The laws, passed by the legislature in April, were among several gun-violence prevention measures signed into law by Gov. Jared Polis this year. Lawmakers also passed a bill expanding the state’s red-flag law, which has already taken effect, plus a fourth measure that generally will require a person to be 21 or older to buy a gun. A federal judge has temporarily blocked that minimum age law amid an ongoing legal challenge.
A fifth bill that regulates so-called “ghost guns” also was passed and signed into law this spring, though some provisions won’t take effect until Jan. 1.
Like the minimum age measure, the waiting period law — which requires that at least three days pass between when someone purchases a firearm and when they take possession — was immediately challenged in court by the gun rights advocacy group Rocky Mountain Gun Owners. In August, a federal judge declined to block it from going into effect because the gun group hadn’t demonstrated it had been harmed.

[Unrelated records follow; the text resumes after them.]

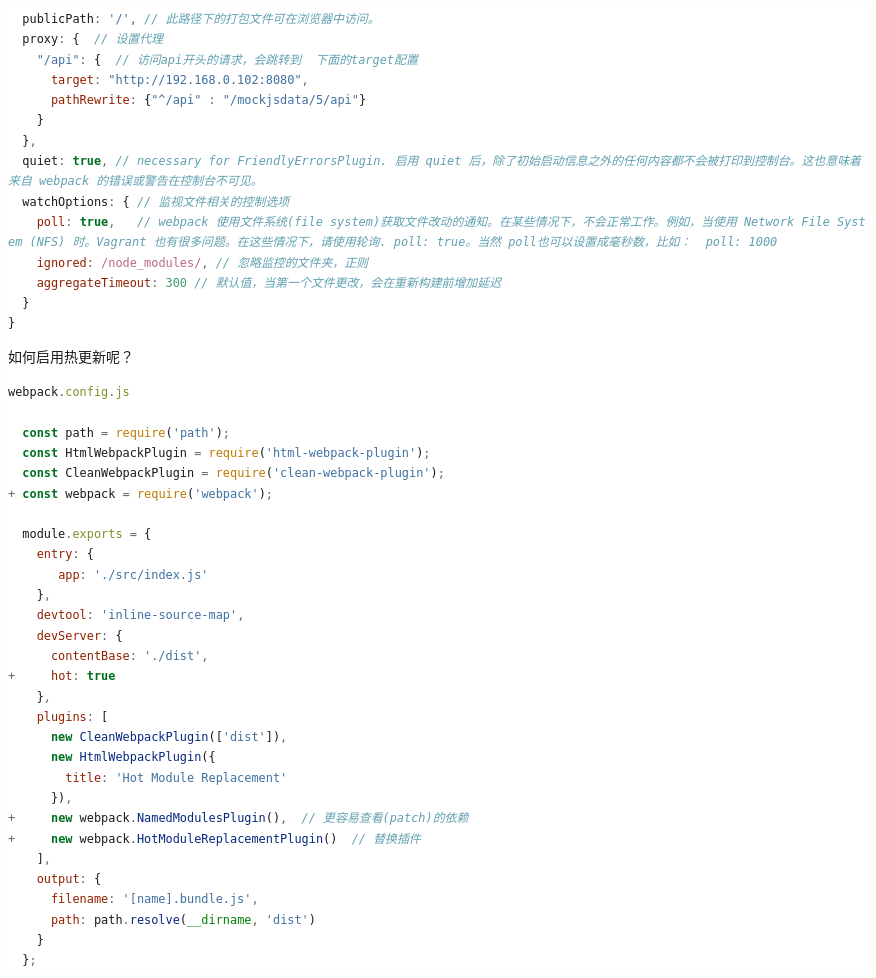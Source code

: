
 ```js
  publicPath: '/', // 此路径下的打包文件可在浏览器中访问。
  proxy: {  // 设置代理
    "/api": {  // 访问api开头的请求，会跳转到  下面的target配置
      target: "http://192.168.0.102:8080",
      pathRewrite: {"^/api" : "/mockjsdata/5/api"}
    }
  },
  quiet: true, // necessary for FriendlyErrorsPlugin. 启用 quiet 后，除了初始启动信息之外的任何内容都不会被打印到控制台。这也意味着来自 webpack 的错误或警告在控制台不可见。
  watchOptions: { // 监视文件相关的控制选项
    poll: true,   // webpack 使用文件系统(file system)获取文件改动的通知。在某些情况下，不会正常工作。例如，当使用 Network File System (NFS) 时。Vagrant 也有很多问题。在这些情况下，请使用轮询. poll: true。当然 poll也可以设置成毫秒数，比如：  poll: 1000
    ignored: /node_modules/, // 忽略监控的文件夹，正则
    aggregateTimeout: 300 // 默认值，当第一个文件更改，会在重新构建前增加延迟
  }
}
```

如何启用热更新呢？

```js
webpack.config.js

  const path = require('path');
  const HtmlWebpackPlugin = require('html-webpack-plugin');
  const CleanWebpackPlugin = require('clean-webpack-plugin');
+ const webpack = require('webpack');

  module.exports = {
    entry: {
       app: './src/index.js'
    },
    devtool: 'inline-source-map',
    devServer: {
      contentBase: './dist',
+     hot: true
    },
    plugins: [
      new CleanWebpackPlugin(['dist']),
      new HtmlWebpackPlugin({
        title: 'Hot Module Replacement'
      }),
+     new webpack.NamedModulesPlugin(),  // 更容易查看(patch)的依赖
+     new webpack.HotModuleReplacementPlugin()  // 替换插件
    ],
    output: {
      filename: '[name].bundle.js',
      path: path.resolve(__dirname, 'dist')
    }
  };
```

The group has since dropped its lawsuit, but RMGO executive director Taylor Rhodes told The Denver Post this week that he planned to purchase a firearm after the law takes effect Sunday, triggering the statutory delay. He then plans to refile the lawsuit, he said.
When Polis signed the bills in the spring, he said they would make Colorado safer and that residents “deserve to be safe in our communities, in our schools, in our grocery stores, in our nightclubs.”
The state increasingly is seen by Republicans and Democrats as a testing ground for gun reforms in the West as Democrats’ majority control over the legislature allows them to more easily pass the measures.
Pro-reform protesters repeatedly descended upon the State Capitol earlier this year to call for legislative action, and Democratic lawmakers have said they plan to continue passing new gun-violence prevention laws and gun restrictions every year into the near future.
But Republicans have criticized the approach as wrongheaded, contending the resulting laws have infringed on Coloradans’ Second Amendment rights. Gun rights groups have increasingly turned to the courts in their attempts to push back against legislative reforms.
Legislators said the waiting-period law was intended to curb suicides by barring immediate access to newly purchased guns.
The second bill kicking in this weekend makes it easier for Coloradans to file lawsuits against gun manufacturers and dealers by removing certain provisions in state law that had granted the industry broad legal immunity. Until now, gun violence victims or their family members who filed a lawsuit that failed also had to pay the companies’ legal bills.
That requirement has been removed from statute, along with the specific immunity protections.
The law is named after Jessica Redfield Ghawi, who was killed in the 2012 Aurora theater shooting. Her parents had unsuccessfully attempted to sue the companies that sold equipment and ammo to the shooter, and a judge required them to pay more than $200,000 in attorney fees once the suit was dismissed under the past law.